Date of Award


Document Type

Open Access Dissertation

Degree Name

Doctor of Philosophy (PhD)


Computer Science

First Advisor

Nurit Haspel

Second Advisor

Kourosh Zarringhalam

Third Advisor

Dan Simovici


Every organism contains a few hundred to thousands of proteins. A protein is made of a sequence of molecular building blocks named amino acids. Amino acids will be referred to as residues. Every protein performs one or more functions in the cell. In order for a protein to do its job, it requires to bind properly to other partner proteins. Many genetic diseases such as cancer are caused by mutations (changes) of specific residues which cause disturbances in the functions of those proteins.

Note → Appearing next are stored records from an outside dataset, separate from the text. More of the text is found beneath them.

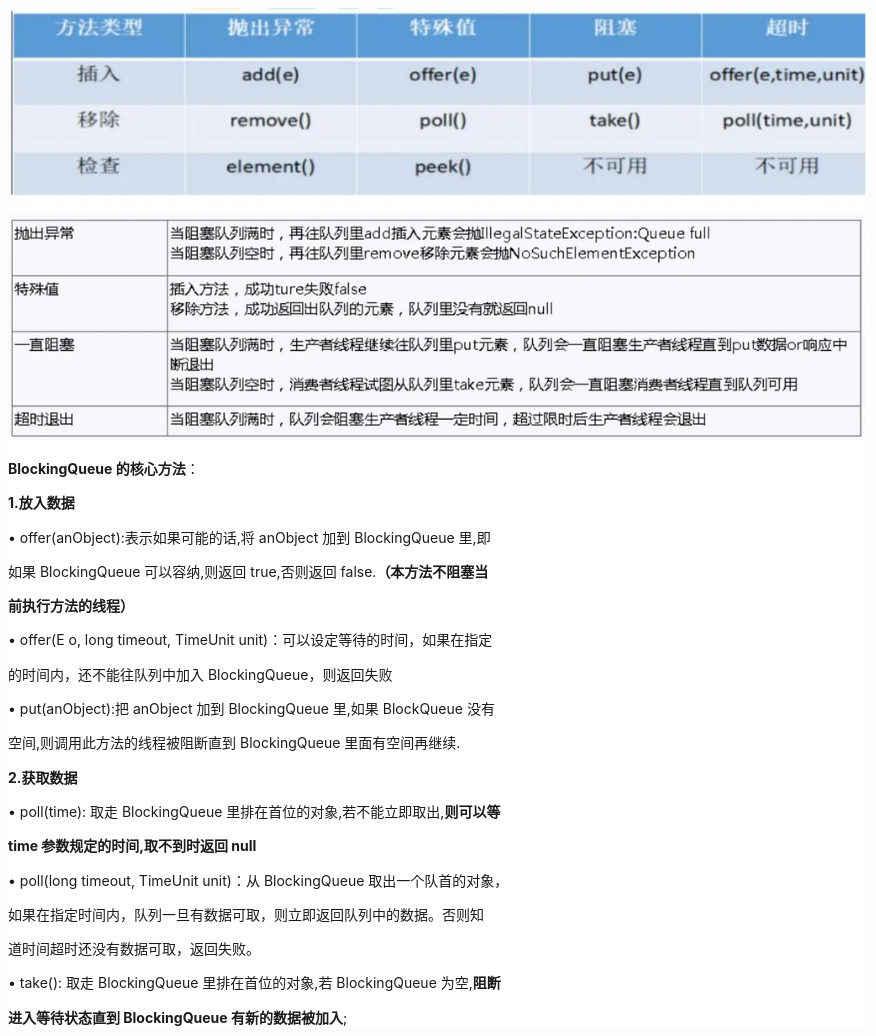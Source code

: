 ![image-20230711162552598](image/JUCBase.assets/image-20230711162552598.webp)

**BlockingQueue 的核心方法**：

**1.放入数据**

• offer(anObject):表示如果可能的话,将 anObject 加到 BlockingQueue 里,即

如果 BlockingQueue 可以容纳,则返回 true,否则返回 false.**（本方法不阻塞当**

**前执行方法的线程）**

• offer(E o, long timeout, TimeUnit unit)：可以设定等待的时间，如果在指定

的时间内，还不能往队列中加入 BlockingQueue，则返回失败

• put(anObject):把 anObject 加到 BlockingQueue 里,如果 BlockQueue 没有

空间,则调用此方法的线程被阻断直到 BlockingQueue 里面有空间再继续.



**2.获取数据**

• poll(time): 取走 BlockingQueue 里排在首位的对象,若不能立即取出,**则可以等**

**time 参数规定的时间,取不到时返回 null**

• poll(long timeout, TimeUnit unit)：从 BlockingQueue 取出一个队首的对象，

如果在指定时间内，队列一旦有数据可取，则立即返回队列中的数据。否则知

道时间超时还没有数据可取，返回失败。

• take(): 取走 BlockingQueue 里排在首位的对象,若 BlockingQueue 为空,**阻断**

**进入等待状态直到 BlockingQueue 有新的数据被加入**;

The problem of prediction of protein binding site is a crucial topic in computational biology. A protein is usually made up of 50 to a few thousand residues. A contact site can occur within a protein or with other proteins. By having a robust and accurate model for identifying residues that are involved in the binding site, scientists can investigate the impact of critical mutations and residues that can cause genetic diseases.

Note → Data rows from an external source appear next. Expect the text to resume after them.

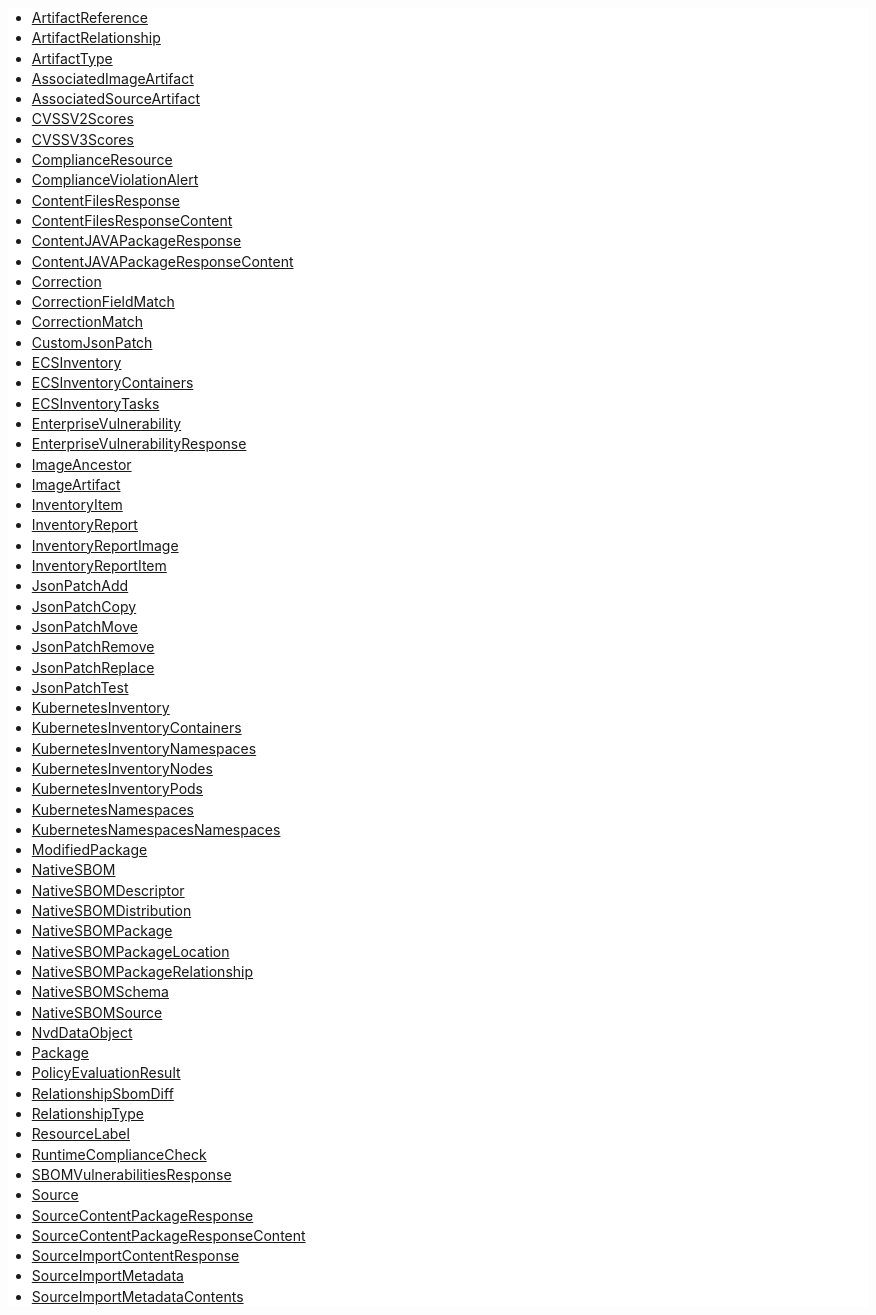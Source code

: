  - [ArtifactReference](docs/ArtifactReference.md)
 - [ArtifactRelationship](docs/ArtifactRelationship.md)
 - [ArtifactType](docs/ArtifactType.md)
 - [AssociatedImageArtifact](docs/AssociatedImageArtifact.md)
 - [AssociatedSourceArtifact](docs/AssociatedSourceArtifact.md)
 - [CVSSV2Scores](docs/CVSSV2Scores.md)
 - [CVSSV3Scores](docs/CVSSV3Scores.md)
 - [ComplianceResource](docs/ComplianceResource.md)
 - [ComplianceViolationAlert](docs/ComplianceViolationAlert.md)
 - [ContentFilesResponse](docs/ContentFilesResponse.md)
 - [ContentFilesResponseContent](docs/ContentFilesResponseContent.md)
 - [ContentJAVAPackageResponse](docs/ContentJAVAPackageResponse.md)
 - [ContentJAVAPackageResponseContent](docs/ContentJAVAPackageResponseContent.md)
 - [Correction](docs/Correction.md)
 - [CorrectionFieldMatch](docs/CorrectionFieldMatch.md)
 - [CorrectionMatch](docs/CorrectionMatch.md)
 - [CustomJsonPatch](docs/CustomJsonPatch.md)
 - [ECSInventory](docs/ECSInventory.md)
 - [ECSInventoryContainers](docs/ECSInventoryContainers.md)
 - [ECSInventoryTasks](docs/ECSInventoryTasks.md)
 - [EnterpriseVulnerability](docs/EnterpriseVulnerability.md)
 - [EnterpriseVulnerabilityResponse](docs/EnterpriseVulnerabilityResponse.md)
 - [ImageAncestor](docs/ImageAncestor.md)
 - [ImageArtifact](docs/ImageArtifact.md)
 - [InventoryItem](docs/InventoryItem.md)
 - [InventoryReport](docs/InventoryReport.md)
 - [InventoryReportImage](docs/InventoryReportImage.md)
 - [InventoryReportItem](docs/InventoryReportItem.md)
 - [JsonPatchAdd](docs/JsonPatchAdd.md)
 - [JsonPatchCopy](docs/JsonPatchCopy.md)
 - [JsonPatchMove](docs/JsonPatchMove.md)
 - [JsonPatchRemove](docs/JsonPatchRemove.md)
 - [JsonPatchReplace](docs/JsonPatchReplace.md)
 - [JsonPatchTest](docs/JsonPatchTest.md)
 - [KubernetesInventory](docs/KubernetesInventory.md)
 - [KubernetesInventoryContainers](docs/KubernetesInventoryContainers.md)
 - [KubernetesInventoryNamespaces](docs/KubernetesInventoryNamespaces.md)
 - [KubernetesInventoryNodes](docs/KubernetesInventoryNodes.md)
 - [KubernetesInventoryPods](docs/KubernetesInventoryPods.md)
 - [KubernetesNamespaces](docs/KubernetesNamespaces.md)
 - [KubernetesNamespacesNamespaces](docs/KubernetesNamespacesNamespaces.md)
 - [ModifiedPackage](docs/ModifiedPackage.md)
 - [NativeSBOM](docs/NativeSBOM.md)
 - [NativeSBOMDescriptor](docs/NativeSBOMDescriptor.md)
 - [NativeSBOMDistribution](docs/NativeSBOMDistribution.md)
 - [NativeSBOMPackage](docs/NativeSBOMPackage.md)
 - [NativeSBOMPackageLocation](docs/NativeSBOMPackageLocation.md)
 - [NativeSBOMPackageRelationship](docs/NativeSBOMPackageRelationship.md)
 - [NativeSBOMSchema](docs/NativeSBOMSchema.md)
 - [NativeSBOMSource](docs/NativeSBOMSource.md)
 - [NvdDataObject](docs/NvdDataObject.md)
 - [Package](docs/Package.md)
 - [PolicyEvaluationResult](docs/PolicyEvaluationResult.md)
 - [RelationshipSbomDiff](docs/RelationshipSbomDiff.md)
 - [RelationshipType](docs/RelationshipType.md)
 - [ResourceLabel](docs/ResourceLabel.md)
 - [RuntimeComplianceCheck](docs/RuntimeComplianceCheck.md)
 - [SBOMVulnerabilitiesResponse](docs/SBOMVulnerabilitiesResponse.md)
 - [Source](docs/Source.md)
 - [SourceContentPackageResponse](docs/SourceContentPackageResponse.md)
 - [SourceContentPackageResponseContent](docs/SourceContentPackageResponseContent.md)
 - [SourceImportContentResponse](docs/SourceImportContentResponse.md)
 - [SourceImportMetadata](docs/SourceImportMetadata.md)
 - [SourceImportMetadataContents](docs/SourceImportMetadataContents.md)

The main focus of this thesis is to propose a machine learning model for predicting the binding site between two proteins. By extracting structural information from a protein, we can have additional knowledge of binding sites. This structural information can be converted into a penalty matrix for a graphical model to be learned from the protein sequence. The second part of this thesis is mostly focused on motion planning algorithms for proteins and simulation of the protein pathway changes using a Monte Carlo based method. Later, by applying a novel geometry based scoring function, we cluster the intermediate conformations into corresponding subsets that may indicate interesting intermediate states.